TASK DIRECTIONS ▸
From the line that contains "repurposeddrugsfor cancer therapy" through the line that contains "암 치료 잠재력 발견", output every line of the listing below exactly and leave out all the rest.

RECORDS TO USE ▸
******

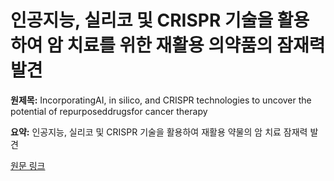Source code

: # 인공지능, 실리코 및 CRISPR 기술을 활용하여 암 치료를 위한 재활용 의약품의 잠재력 발견

**원제목:** IncorporatingAI, in silico, and CRISPR technologies to uncover the potential of repurposeddrugsfor cancer therapy

**요약:** 인공지능, 실리코 및 CRISPR 기술을 활용하여 재활용 약물의 암 치료 잠재력 발견

[원문 링크](https://scholar.google.com/scholar_url?url=https://pubs.rsc.org/en/content/articlepdf/2025/pm/d5pm00158g&hl=ko&sa=X&d=6719001069612109287&ei=6ip1aOOlIdSWieoP9-6eqAs&scisig=AAZF9b-bGSrbZYkqSFFBP66ucn6_&oi=scholaralrt&hist=BNQUaiIAAAAJ:6703930949883570885:AAZF9b9AgUxdKCnAXM18it0DhfP9&html=&pos=3&folt=kw-top)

******

EXPECTED ANSWER ▸
**원제목:** IncorporatingAI, in silico, and CRISPR technologies to uncover the potential of repurposeddrugsfor cancer therapy

**요약:** 인공지능, 실리코 및 CRISPR 기술을 활용하여 재활용 약물의 암 치료 잠재력 발견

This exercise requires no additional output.